Scroll saw or other means to cut out a section of a standard PCB breadboard.
Cutting tools for plastic (razor blade, x-acto knife, wire dykes).
Fine file for smoothing/rounding edges of PCBs.
Epoxy, ideally Scotch Weld 2216.

Parts:

Raspberry Elite-Pi RP2040. I got one from Keebio (https://keeb.io/collections/diy-parts/products/elite-pi-usb-c-pro-micro-replacement-rp2040). This version of the RP2040 has the perfect form factor for this mod, as it is short enough to fit sideways below the keyboard with USB-C port aligned with the existing hole for a USB cable.

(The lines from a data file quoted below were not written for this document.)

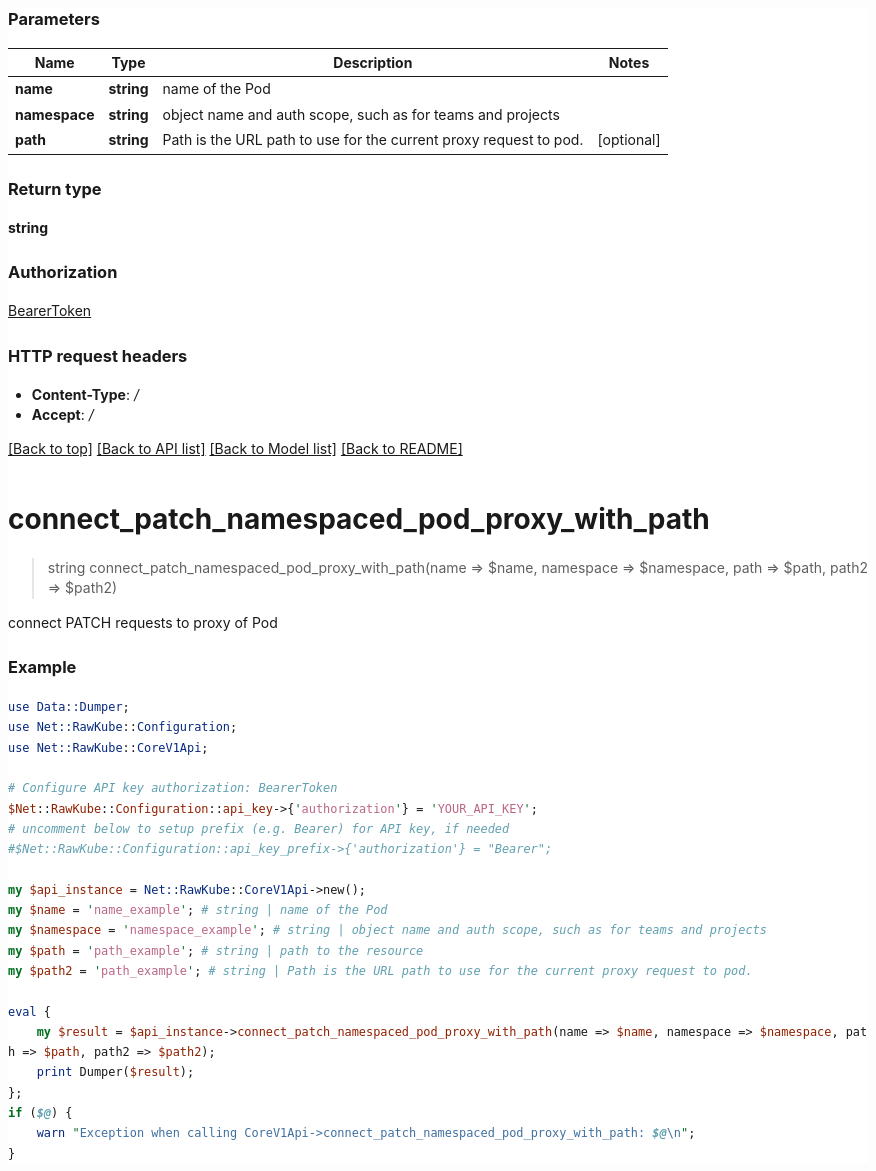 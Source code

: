### Parameters

Name | Type | Description  | Notes
------------- | ------------- | ------------- | -------------
 **name** | **string**| name of the Pod | 
 **namespace** | **string**| object name and auth scope, such as for teams and projects | 
 **path** | **string**| Path is the URL path to use for the current proxy request to pod. | [optional] 

### Return type

**string**

### Authorization

[BearerToken](../README.md#BearerToken)

### HTTP request headers

 - **Content-Type**: */*
 - **Accept**: */*

[[Back to top]](#) [[Back to API list]](../README.md#documentation-for-api-endpoints) [[Back to Model list]](../README.md#documentation-for-models) [[Back to README]](../README.md)

# **connect_patch_namespaced_pod_proxy_with_path**
> string connect_patch_namespaced_pod_proxy_with_path(name => $name, namespace => $namespace, path => $path, path2 => $path2)



connect PATCH requests to proxy of Pod

### Example 
```perl
use Data::Dumper;
use Net::RawKube::Configuration;
use Net::RawKube::CoreV1Api;

# Configure API key authorization: BearerToken
$Net::RawKube::Configuration::api_key->{'authorization'} = 'YOUR_API_KEY';
# uncomment below to setup prefix (e.g. Bearer) for API key, if needed
#$Net::RawKube::Configuration::api_key_prefix->{'authorization'} = "Bearer";

my $api_instance = Net::RawKube::CoreV1Api->new();
my $name = 'name_example'; # string | name of the Pod
my $namespace = 'namespace_example'; # string | object name and auth scope, such as for teams and projects
my $path = 'path_example'; # string | path to the resource
my $path2 = 'path_example'; # string | Path is the URL path to use for the current proxy request to pod.

eval { 
    my $result = $api_instance->connect_patch_namespaced_pod_proxy_with_path(name => $name, namespace => $namespace, path => $path, path2 => $path2);
    print Dumper($result);
};
if ($@) {
    warn "Exception when calling CoreV1Api->connect_patch_namespaced_pod_proxy_with_path: $@\n";
}
```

18-pin 0.5 mm ribbon breakout board: (https://www.amazon.com/dp/B09VPKGF7L)
8-pin JST connector and wire leads. You can make up your own, or buy pre-crimped (https://www.amazon.com/dp/B09F3TMG52). Alternatively you can just tap the appropriate wires from the 14 pin JST running from the thumb assembly to the main unit.
8 rows x 4 terminal section of solder breadboard (https://www.amazon.com/dp/B081MSKJJX). I used a scroll saw to cut out the 8x4 section.  But you could probably also score and break the board as needed. Space is tight, so you want to remove as much unused board as possible. 
Optional: new MX-style switches. Get ones with alignment pins since the switches are soldered directly to the keyboard PCB (there is no plate). I prefer linear switches like the Gateron yellows (https://www.amazon.com/dp/B0BBPPP7HD)
Optional: supply of 4-pin R-C-B-G common-anode diodes (https://www.ebay.com/itm/323454847919). To replace the key switches you must first desolder the LEDs. It is easier to replace them than to resolder used LEDs.  In principle you could use R-C-G-B (the more common configuration), but would need to switch blue and green in QMK software.
Optional. I added an extra switch to the side of the Orbweaver for cycling keyboard profiles. As shown below I used an arcade microswitch and diode: (https://www.amazon.com/dp/B074868HZV, https://keeb.io/collections/diy-parts/products/1n4148-diodes). To actuate the switch I used a black plastic button removed from a PCB tactile switch (https://www.amazon.com/dp/B0722LBKV7).
Optional: If you can get a hold of an original monochrome green Orbweaver, it shares the same frame as the Chroma, but the top piece is made of black molded plastic instead of white plastic with black paint.  This makes it much easier to remove webbing for a keycap replacement.  It's also a great source of spare parts in case you lose any from your Chroma.